Work instructions:
Would you output the following records verbatim and skip the images in them?

Records for this task:
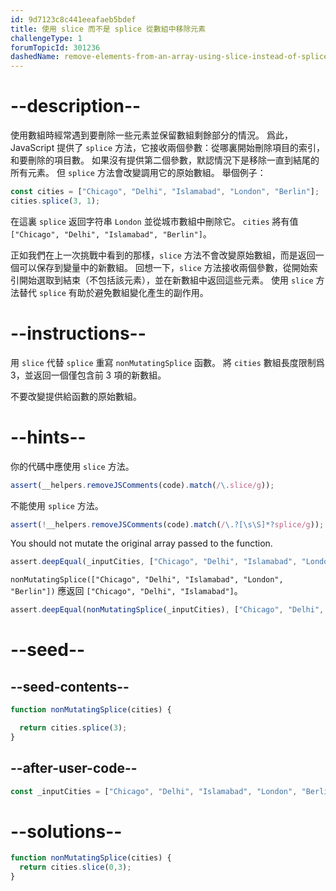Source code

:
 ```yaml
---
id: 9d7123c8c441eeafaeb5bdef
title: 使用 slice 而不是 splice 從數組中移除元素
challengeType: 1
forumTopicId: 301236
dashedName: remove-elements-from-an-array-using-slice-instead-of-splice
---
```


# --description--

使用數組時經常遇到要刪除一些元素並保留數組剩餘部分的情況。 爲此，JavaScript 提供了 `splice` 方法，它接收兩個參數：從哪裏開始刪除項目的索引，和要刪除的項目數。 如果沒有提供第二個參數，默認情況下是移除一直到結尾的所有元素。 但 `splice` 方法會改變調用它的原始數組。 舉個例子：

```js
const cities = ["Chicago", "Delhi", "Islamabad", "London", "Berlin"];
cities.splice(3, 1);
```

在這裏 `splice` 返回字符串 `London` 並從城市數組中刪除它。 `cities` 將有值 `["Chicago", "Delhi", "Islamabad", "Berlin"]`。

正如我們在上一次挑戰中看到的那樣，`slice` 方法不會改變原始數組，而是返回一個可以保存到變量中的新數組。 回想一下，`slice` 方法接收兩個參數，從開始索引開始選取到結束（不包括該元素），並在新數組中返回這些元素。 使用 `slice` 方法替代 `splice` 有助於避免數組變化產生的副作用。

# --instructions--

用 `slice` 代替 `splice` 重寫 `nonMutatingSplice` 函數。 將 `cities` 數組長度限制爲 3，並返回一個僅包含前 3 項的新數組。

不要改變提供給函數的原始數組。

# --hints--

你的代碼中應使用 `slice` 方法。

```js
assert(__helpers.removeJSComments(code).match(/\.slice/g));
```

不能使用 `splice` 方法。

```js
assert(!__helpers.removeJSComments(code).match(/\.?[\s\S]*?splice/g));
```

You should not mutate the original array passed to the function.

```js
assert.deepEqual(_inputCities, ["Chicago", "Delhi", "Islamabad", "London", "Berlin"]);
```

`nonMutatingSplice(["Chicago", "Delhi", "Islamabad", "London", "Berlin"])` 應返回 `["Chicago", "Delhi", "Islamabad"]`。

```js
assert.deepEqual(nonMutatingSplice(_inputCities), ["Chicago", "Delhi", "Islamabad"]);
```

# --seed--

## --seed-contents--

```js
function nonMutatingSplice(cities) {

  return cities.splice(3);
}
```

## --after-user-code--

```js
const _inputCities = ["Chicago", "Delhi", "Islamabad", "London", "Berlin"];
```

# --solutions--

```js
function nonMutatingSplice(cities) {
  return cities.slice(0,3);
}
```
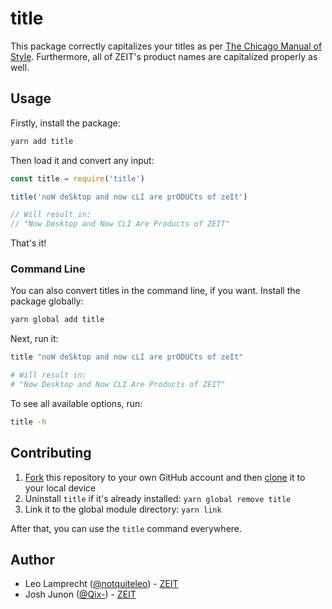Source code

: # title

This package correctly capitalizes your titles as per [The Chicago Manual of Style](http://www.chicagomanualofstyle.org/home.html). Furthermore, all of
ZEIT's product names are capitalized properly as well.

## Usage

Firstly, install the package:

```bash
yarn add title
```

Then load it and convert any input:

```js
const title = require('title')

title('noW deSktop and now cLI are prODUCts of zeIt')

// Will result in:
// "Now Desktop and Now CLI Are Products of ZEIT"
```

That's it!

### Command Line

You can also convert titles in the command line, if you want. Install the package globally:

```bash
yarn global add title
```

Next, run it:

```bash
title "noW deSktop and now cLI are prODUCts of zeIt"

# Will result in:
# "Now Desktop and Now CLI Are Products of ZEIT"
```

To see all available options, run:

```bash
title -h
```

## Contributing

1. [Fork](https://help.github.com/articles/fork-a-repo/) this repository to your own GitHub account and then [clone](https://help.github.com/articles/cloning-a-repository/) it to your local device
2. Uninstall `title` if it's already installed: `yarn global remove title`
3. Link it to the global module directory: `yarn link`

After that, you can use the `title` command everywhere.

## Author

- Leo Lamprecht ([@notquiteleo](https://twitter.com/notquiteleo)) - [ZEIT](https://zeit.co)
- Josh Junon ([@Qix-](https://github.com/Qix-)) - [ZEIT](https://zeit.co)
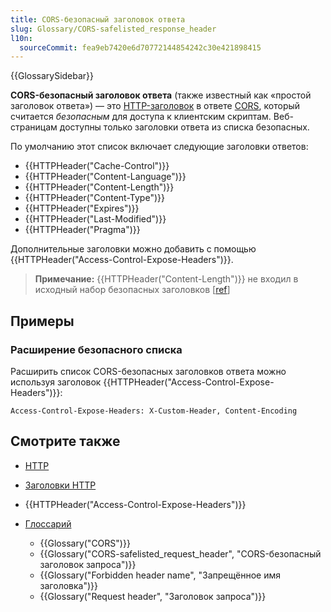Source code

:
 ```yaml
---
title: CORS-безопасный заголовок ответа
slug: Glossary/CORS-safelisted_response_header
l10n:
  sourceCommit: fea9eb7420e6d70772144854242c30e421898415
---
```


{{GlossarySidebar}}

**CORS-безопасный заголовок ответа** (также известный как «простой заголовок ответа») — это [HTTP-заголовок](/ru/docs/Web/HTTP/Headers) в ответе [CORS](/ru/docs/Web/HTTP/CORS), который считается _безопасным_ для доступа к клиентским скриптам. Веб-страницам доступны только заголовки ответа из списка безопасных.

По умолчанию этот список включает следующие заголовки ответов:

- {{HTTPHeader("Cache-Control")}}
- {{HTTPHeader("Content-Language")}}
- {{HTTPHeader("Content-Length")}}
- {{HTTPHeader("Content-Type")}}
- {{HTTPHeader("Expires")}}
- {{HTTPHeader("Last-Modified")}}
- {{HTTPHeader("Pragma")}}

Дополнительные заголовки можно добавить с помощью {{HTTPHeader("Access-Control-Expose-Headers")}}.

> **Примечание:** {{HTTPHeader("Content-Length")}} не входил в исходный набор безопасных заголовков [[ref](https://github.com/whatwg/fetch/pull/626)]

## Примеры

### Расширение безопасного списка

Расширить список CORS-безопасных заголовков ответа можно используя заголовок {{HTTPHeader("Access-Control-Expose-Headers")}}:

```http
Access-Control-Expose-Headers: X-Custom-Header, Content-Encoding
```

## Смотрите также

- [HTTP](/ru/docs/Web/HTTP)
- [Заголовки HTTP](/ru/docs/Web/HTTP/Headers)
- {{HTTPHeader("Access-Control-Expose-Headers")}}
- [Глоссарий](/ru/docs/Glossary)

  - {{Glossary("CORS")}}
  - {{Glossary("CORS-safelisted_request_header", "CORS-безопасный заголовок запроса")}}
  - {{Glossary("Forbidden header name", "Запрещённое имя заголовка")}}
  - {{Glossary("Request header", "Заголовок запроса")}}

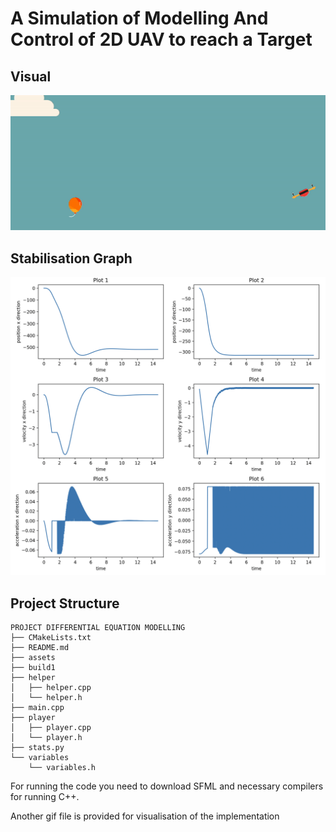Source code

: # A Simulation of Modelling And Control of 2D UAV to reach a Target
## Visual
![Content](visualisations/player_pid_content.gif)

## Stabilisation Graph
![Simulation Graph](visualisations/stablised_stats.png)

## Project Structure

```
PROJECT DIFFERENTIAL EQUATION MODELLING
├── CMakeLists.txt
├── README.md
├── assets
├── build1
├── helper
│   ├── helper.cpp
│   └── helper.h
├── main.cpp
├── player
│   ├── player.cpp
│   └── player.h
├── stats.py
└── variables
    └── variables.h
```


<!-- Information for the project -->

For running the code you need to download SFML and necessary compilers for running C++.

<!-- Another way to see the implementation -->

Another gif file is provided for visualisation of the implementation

Response to this task:
Source code

:
 ```yaml
---
id: 9d7123c8c441eeafaeb5bdef
title: 使用 slice 而不是 splice 從數組中移除元素
challengeType: 1
forumTopicId: 301236
dashedName: remove-elements-from-an-array-using-slice-instead-of-splice
---
```


# --description--

使用數組時經常遇到要刪除一些元素並保留數組剩餘部分的情況。 爲此，JavaScript 提供了 `splice` 方法，它接收兩個參數：從哪裏開始刪除項目的索引，和要刪除的項目數。 如果沒有提供第二個參數，默認情況下是移除一直到結尾的所有元素。 但 `splice` 方法會改變調用它的原始數組。 舉個例子：

```js
const cities = ["Chicago", "Delhi", "Islamabad", "London", "Berlin"];
cities.splice(3, 1);
```

在這裏 `splice` 返回字符串 `London` 並從城市數組中刪除它。 `cities` 將有值 `["Chicago", "Delhi", "Islamabad", "Berlin"]`。

正如我們在上一次挑戰中看到的那樣，`slice` 方法不會改變原始數組，而是返回一個可以保存到變量中的新數組。 回想一下，`slice` 方法接收兩個參數，從開始索引開始選取到結束（不包括該元素），並在新數組中返回這些元素。 使用 `slice` 方法替代 `splice` 有助於避免數組變化產生的副作用。

# --instructions--

用 `slice` 代替 `splice` 重寫 `nonMutatingSplice` 函數。 將 `cities` 數組長度限制爲 3，並返回一個僅包含前 3 項的新數組。

不要改變提供給函數的原始數組。

# --hints--

你的代碼中應使用 `slice` 方法。

```js
assert(__helpers.removeJSComments(code).match(/\.slice/g));
```

不能使用 `splice` 方法。

```js
assert(!__helpers.removeJSComments(code).match(/\.?[\s\S]*?splice/g));
```

You should not mutate the original array passed to the function.

```js
assert.deepEqual(_inputCities, ["Chicago", "Delhi", "Islamabad", "London", "Berlin"]);
```

`nonMutatingSplice(["Chicago", "Delhi", "Islamabad", "London", "Berlin"])` 應返回 `["Chicago", "Delhi", "Islamabad"]`。

```js
assert.deepEqual(nonMutatingSplice(_inputCities), ["Chicago", "Delhi", "Islamabad"]);
```

# --seed--

## --seed-contents--

```js
function nonMutatingSplice(cities) {

  return cities.splice(3);
}
```

## --after-user-code--

```js
const _inputCities = ["Chicago", "Delhi", "Islamabad", "London", "Berlin"];
```

# --solutions--

```js
function nonMutatingSplice(cities) {
  return cities.slice(0,3);
}
```
Source code

: # title

This package correctly capitalizes your titles as per [The Chicago Manual of Style](http://www.chicagomanualofstyle.org/home.html). Furthermore, all of
ZEIT's product names are capitalized properly as well.

## Usage

Firstly, install the package:

```bash
yarn add title
```

Then load it and convert any input:

```js
const title = require('title')

title('noW deSktop and now cLI are prODUCts of zeIt')

// Will result in:
// "Now Desktop and Now CLI Are Products of ZEIT"
```

That's it!

### Command Line

You can also convert titles in the command line, if you want. Install the package globally:

```bash
yarn global add title
```

Next, run it:

```bash
title "noW deSktop and now cLI are prODUCts of zeIt"

# Will result in:
# "Now Desktop and Now CLI Are Products of ZEIT"
```

To see all available options, run:

```bash
title -h
```

## Contributing

1. [Fork](https://help.github.com/articles/fork-a-repo/) this repository to your own GitHub account and then [clone](https://help.github.com/articles/cloning-a-repository/) it to your local device
2. Uninstall `title` if it's already installed: `yarn global remove title`
3. Link it to the global module directory: `yarn link`

After that, you can use the `title` command everywhere.

## Author

- Leo Lamprecht ([@notquiteleo](https://twitter.com/notquiteleo)) - [ZEIT](https://zeit.co)
- Josh Junon ([@Qix-](https://github.com/Qix-)) - [ZEIT](https://zeit.co)
Source code

:
 ```yaml
---
title: CORS-безопасный заголовок ответа
slug: Glossary/CORS-safelisted_response_header
l10n:
  sourceCommit: fea9eb7420e6d70772144854242c30e421898415
---
```


{{GlossarySidebar}}

**CORS-безопасный заголовок ответа** (также известный как «простой заголовок ответа») — это [HTTP-заголовок](/ru/docs/Web/HTTP/Headers) в ответе [CORS](/ru/docs/Web/HTTP/CORS), который считается _безопасным_ для доступа к клиентским скриптам. Веб-страницам доступны только заголовки ответа из списка безопасных.

По умолчанию этот список включает следующие заголовки ответов:

- {{HTTPHeader("Cache-Control")}}
- {{HTTPHeader("Content-Language")}}
- {{HTTPHeader("Content-Length")}}
- {{HTTPHeader("Content-Type")}}
- {{HTTPHeader("Expires")}}
- {{HTTPHeader("Last-Modified")}}
- {{HTTPHeader("Pragma")}}

Дополнительные заголовки можно добавить с помощью {{HTTPHeader("Access-Control-Expose-Headers")}}.

> **Примечание:** {{HTTPHeader("Content-Length")}} не входил в исходный набор безопасных заголовков [[ref](https://github.com/whatwg/fetch/pull/626)]

## Примеры

### Расширение безопасного списка

Расширить список CORS-безопасных заголовков ответа можно используя заголовок {{HTTPHeader("Access-Control-Expose-Headers")}}:

```http
Access-Control-Expose-Headers: X-Custom-Header, Content-Encoding
```

## Смотрите также

- [HTTP](/ru/docs/Web/HTTP)
- [Заголовки HTTP](/ru/docs/Web/HTTP/Headers)
- {{HTTPHeader("Access-Control-Expose-Headers")}}
- [Глоссарий](/ru/docs/Glossary)

  - {{Glossary("CORS")}}
  - {{Glossary("CORS-safelisted_request_header", "CORS-безопасный заголовок запроса")}}
  - {{Glossary("Forbidden header name", "Запрещённое имя заголовка")}}
  - {{Glossary("Request header", "Заголовок запроса")}}

Source code

: # A Simulation of Modelling And Control of 2D UAV to reach a Target
## Visual
![Content](visualisations/player_pid_content.gif)

## Stabilisation Graph
![Simulation Graph](visualisations/stablised_stats.png)

## Project Structure

```
PROJECT DIFFERENTIAL EQUATION MODELLING
├── CMakeLists.txt
├── README.md
├── assets
├── build1
├── helper
│   ├── helper.cpp
│   └── helper.h
├── main.cpp
├── player
│   ├── player.cpp
│   └── player.h
├── stats.py
└── variables
    └── variables.h
```


<!-- Information for the project -->

For running the code you need to download SFML and necessary compilers for running C++.

<!-- Another way to see the implementation -->

Another gif file is provided for visualisation of the implementation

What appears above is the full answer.